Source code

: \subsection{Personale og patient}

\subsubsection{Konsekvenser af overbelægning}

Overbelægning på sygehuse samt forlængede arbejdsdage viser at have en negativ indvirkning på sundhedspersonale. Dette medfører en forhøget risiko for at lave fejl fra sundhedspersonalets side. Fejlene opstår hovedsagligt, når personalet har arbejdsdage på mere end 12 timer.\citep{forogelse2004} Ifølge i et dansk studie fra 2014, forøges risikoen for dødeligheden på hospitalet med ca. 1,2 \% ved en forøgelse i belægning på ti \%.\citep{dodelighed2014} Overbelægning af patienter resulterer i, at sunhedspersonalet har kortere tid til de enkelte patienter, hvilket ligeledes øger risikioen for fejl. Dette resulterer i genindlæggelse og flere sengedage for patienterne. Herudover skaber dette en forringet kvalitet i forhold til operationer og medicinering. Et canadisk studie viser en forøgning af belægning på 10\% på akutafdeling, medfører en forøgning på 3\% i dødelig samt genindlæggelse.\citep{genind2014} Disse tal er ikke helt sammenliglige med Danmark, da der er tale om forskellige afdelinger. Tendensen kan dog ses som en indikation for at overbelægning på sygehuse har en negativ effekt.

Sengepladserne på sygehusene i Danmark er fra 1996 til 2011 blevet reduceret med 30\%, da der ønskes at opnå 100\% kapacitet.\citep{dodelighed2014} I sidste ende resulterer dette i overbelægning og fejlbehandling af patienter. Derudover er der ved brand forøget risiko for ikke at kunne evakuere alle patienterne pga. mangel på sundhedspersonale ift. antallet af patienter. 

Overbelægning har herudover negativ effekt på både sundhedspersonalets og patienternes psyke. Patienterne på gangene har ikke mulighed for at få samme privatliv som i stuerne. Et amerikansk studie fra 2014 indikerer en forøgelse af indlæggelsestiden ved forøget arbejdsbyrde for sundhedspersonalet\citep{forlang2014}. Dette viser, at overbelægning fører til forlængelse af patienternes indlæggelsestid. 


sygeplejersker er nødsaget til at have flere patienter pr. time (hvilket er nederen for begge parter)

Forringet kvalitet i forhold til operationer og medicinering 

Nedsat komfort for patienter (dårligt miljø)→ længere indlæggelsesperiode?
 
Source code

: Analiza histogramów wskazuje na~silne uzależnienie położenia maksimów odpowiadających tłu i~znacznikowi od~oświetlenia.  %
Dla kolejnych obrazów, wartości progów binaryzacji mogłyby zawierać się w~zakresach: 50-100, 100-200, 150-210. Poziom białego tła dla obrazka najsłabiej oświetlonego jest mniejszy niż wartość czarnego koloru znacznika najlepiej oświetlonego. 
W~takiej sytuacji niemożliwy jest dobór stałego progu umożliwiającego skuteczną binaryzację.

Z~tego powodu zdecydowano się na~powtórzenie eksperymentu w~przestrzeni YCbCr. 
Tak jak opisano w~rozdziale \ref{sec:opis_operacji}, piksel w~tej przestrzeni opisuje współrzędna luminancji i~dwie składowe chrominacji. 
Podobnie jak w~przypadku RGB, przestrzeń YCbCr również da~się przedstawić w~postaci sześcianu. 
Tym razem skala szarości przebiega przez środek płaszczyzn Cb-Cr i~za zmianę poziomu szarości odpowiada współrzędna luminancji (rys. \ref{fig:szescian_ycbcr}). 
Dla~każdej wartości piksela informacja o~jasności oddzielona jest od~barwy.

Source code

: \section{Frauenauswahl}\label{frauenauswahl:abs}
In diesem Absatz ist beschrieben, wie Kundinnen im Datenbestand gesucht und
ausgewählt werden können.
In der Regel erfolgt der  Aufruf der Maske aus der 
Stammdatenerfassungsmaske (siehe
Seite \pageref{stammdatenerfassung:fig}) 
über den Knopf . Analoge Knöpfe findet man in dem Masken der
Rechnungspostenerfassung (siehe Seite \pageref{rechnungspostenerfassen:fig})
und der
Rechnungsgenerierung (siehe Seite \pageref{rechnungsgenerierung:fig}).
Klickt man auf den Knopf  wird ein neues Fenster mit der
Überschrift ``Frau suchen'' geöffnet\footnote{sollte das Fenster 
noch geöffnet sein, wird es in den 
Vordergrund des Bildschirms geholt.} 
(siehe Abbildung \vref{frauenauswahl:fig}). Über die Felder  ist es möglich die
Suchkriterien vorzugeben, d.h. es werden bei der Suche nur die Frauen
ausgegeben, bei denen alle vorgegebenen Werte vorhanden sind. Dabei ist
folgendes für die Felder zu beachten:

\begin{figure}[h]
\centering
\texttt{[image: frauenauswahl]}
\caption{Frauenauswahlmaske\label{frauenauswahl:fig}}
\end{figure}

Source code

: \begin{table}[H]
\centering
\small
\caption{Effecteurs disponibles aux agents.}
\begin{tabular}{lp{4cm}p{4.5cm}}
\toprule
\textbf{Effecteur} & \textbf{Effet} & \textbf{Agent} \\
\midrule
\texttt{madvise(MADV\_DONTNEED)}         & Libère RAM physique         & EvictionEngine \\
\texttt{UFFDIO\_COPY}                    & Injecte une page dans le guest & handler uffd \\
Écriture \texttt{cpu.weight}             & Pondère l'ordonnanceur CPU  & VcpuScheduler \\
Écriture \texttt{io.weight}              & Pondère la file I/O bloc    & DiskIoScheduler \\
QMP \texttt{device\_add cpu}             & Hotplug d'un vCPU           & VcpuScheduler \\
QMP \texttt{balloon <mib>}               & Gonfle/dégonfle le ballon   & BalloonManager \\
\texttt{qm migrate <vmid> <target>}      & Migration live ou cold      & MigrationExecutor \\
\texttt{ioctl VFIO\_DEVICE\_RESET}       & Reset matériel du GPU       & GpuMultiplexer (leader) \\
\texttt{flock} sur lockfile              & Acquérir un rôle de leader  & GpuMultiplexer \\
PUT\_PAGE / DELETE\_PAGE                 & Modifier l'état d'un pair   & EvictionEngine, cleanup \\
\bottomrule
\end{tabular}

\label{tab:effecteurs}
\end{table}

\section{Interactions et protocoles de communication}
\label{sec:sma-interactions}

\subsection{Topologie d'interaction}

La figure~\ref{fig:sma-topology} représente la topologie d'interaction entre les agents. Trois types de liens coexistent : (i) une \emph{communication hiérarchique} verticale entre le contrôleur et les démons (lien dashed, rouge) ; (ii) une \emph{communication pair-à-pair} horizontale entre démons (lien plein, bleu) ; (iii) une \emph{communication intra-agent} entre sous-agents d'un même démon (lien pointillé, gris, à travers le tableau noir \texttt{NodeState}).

TASK DESCRIPTION >> Everything in the listing above should be repeated exactly.

ANSWER FOR THE TASK >>
Source code

: \subsection{Personale og patient}

\subsubsection{Konsekvenser af overbelægning}

Overbelægning på sygehuse samt forlængede arbejdsdage viser at have en negativ indvirkning på sundhedspersonale. Dette medfører en forhøget risiko for at lave fejl fra sundhedspersonalets side. Fejlene opstår hovedsagligt, når personalet har arbejdsdage på mere end 12 timer.\citep{forogelse2004} Ifølge i et dansk studie fra 2014, forøges risikoen for dødeligheden på hospitalet med ca. 1,2 \% ved en forøgelse i belægning på ti \%.\citep{dodelighed2014} Overbelægning af patienter resulterer i, at sunhedspersonalet har kortere tid til de enkelte patienter, hvilket ligeledes øger risikioen for fejl. Dette resulterer i genindlæggelse og flere sengedage for patienterne. Herudover skaber dette en forringet kvalitet i forhold til operationer og medicinering. Et canadisk studie viser en forøgning af belægning på 10\% på akutafdeling, medfører en forøgning på 3\% i dødelig samt genindlæggelse.\citep{genind2014} Disse tal er ikke helt sammenliglige med Danmark, da der er tale om forskellige afdelinger. Tendensen kan dog ses som en indikation for at overbelægning på sygehuse har en negativ effekt.

Sengepladserne på sygehusene i Danmark er fra 1996 til 2011 blevet reduceret med 30\%, da der ønskes at opnå 100\% kapacitet.\citep{dodelighed2014} I sidste ende resulterer dette i overbelægning og fejlbehandling af patienter. Derudover er der ved brand forøget risiko for ikke at kunne evakuere alle patienterne pga. mangel på sundhedspersonale ift. antallet af patienter. 

Overbelægning har herudover negativ effekt på både sundhedspersonalets og patienternes psyke. Patienterne på gangene har ikke mulighed for at få samme privatliv som i stuerne. Et amerikansk studie fra 2014 indikerer en forøgelse af indlæggelsestiden ved forøget arbejdsbyrde for sundhedspersonalet\citep{forlang2014}. Dette viser, at overbelægning fører til forlængelse af patienternes indlæggelsestid. 


sygeplejersker er nødsaget til at have flere patienter pr. time (hvilket er nederen for begge parter)

Forringet kvalitet i forhold til operationer og medicinering 

Nedsat komfort for patienter (dårligt miljø)→ længere indlæggelsesperiode?
 
Source code

: Analiza histogramów wskazuje na~silne uzależnienie położenia maksimów odpowiadających tłu i~znacznikowi od~oświetlenia.  %
Dla kolejnych obrazów, wartości progów binaryzacji mogłyby zawierać się w~zakresach: 50-100, 100-200, 150-210. Poziom białego tła dla obrazka najsłabiej oświetlonego jest mniejszy niż wartość czarnego koloru znacznika najlepiej oświetlonego. 
W~takiej sytuacji niemożliwy jest dobór stałego progu umożliwiającego skuteczną binaryzację.

Z~tego powodu zdecydowano się na~powtórzenie eksperymentu w~przestrzeni YCbCr. 
Tak jak opisano w~rozdziale \ref{sec:opis_operacji}, piksel w~tej przestrzeni opisuje współrzędna luminancji i~dwie składowe chrominacji. 
Podobnie jak w~przypadku RGB, przestrzeń YCbCr również da~się przedstawić w~postaci sześcianu. 
Tym razem skala szarości przebiega przez środek płaszczyzn Cb-Cr i~za zmianę poziomu szarości odpowiada współrzędna luminancji (rys. \ref{fig:szescian_ycbcr}). 
Dla~każdej wartości piksela informacja o~jasności oddzielona jest od~barwy.

Source code

: \section{Frauenauswahl}\label{frauenauswahl:abs}
In diesem Absatz ist beschrieben, wie Kundinnen im Datenbestand gesucht und
ausgewählt werden können.
In der Regel erfolgt der  Aufruf der Maske aus der 
Stammdatenerfassungsmaske (siehe
Seite \pageref{stammdatenerfassung:fig}) 
über den Knopf . Analoge Knöpfe findet man in dem Masken der
Rechnungspostenerfassung (siehe Seite \pageref{rechnungspostenerfassen:fig})
und der
Rechnungsgenerierung (siehe Seite \pageref{rechnungsgenerierung:fig}).
Klickt man auf den Knopf  wird ein neues Fenster mit der
Überschrift ``Frau suchen'' geöffnet\footnote{sollte das Fenster 
noch geöffnet sein, wird es in den 
Vordergrund des Bildschirms geholt.} 
(siehe Abbildung \vref{frauenauswahl:fig}). Über die Felder  ist es möglich die
Suchkriterien vorzugeben, d.h. es werden bei der Suche nur die Frauen
ausgegeben, bei denen alle vorgegebenen Werte vorhanden sind. Dabei ist
folgendes für die Felder zu beachten:

\begin{figure}[h]
\centering
\texttt{[image: frauenauswahl]}
\caption{Frauenauswahlmaske\label{frauenauswahl:fig}}
\end{figure}

Source code

: \begin{table}[H]
\centering
\small
\caption{Effecteurs disponibles aux agents.}
\begin{tabular}{lp{4cm}p{4.5cm}}
\toprule
\textbf{Effecteur} & \textbf{Effet} & \textbf{Agent} \\
\midrule
\texttt{madvise(MADV\_DONTNEED)}         & Libère RAM physique         & EvictionEngine \\
\texttt{UFFDIO\_COPY}                    & Injecte une page dans le guest & handler uffd \\
Écriture \texttt{cpu.weight}             & Pondère l'ordonnanceur CPU  & VcpuScheduler \\
Écriture \texttt{io.weight}              & Pondère la file I/O bloc    & DiskIoScheduler \\
QMP \texttt{device\_add cpu}             & Hotplug d'un vCPU           & VcpuScheduler \\
QMP \texttt{balloon <mib>}               & Gonfle/dégonfle le ballon   & BalloonManager \\
\texttt{qm migrate <vmid> <target>}      & Migration live ou cold      & MigrationExecutor \\
\texttt{ioctl VFIO\_DEVICE\_RESET}       & Reset matériel du GPU       & GpuMultiplexer (leader) \\
\texttt{flock} sur lockfile              & Acquérir un rôle de leader  & GpuMultiplexer \\
PUT\_PAGE / DELETE\_PAGE                 & Modifier l'état d'un pair   & EvictionEngine, cleanup \\
\bottomrule
\end{tabular}

\label{tab:effecteurs}
\end{table}

\section{Interactions et protocoles de communication}
\label{sec:sma-interactions}

\subsection{Topologie d'interaction}

La figure~\ref{fig:sma-topology} représente la topologie d'interaction entre les agents. Trois types de liens coexistent : (i) une \emph{communication hiérarchique} verticale entre le contrôleur et les démons (lien dashed, rouge) ; (ii) une \emph{communication pair-à-pair} horizontale entre démons (lien plein, bleu) ; (iii) une \emph{communication intra-agent} entre sous-agents d'un même démon (lien pointillé, gris, à travers le tableau noir \texttt{NodeState}).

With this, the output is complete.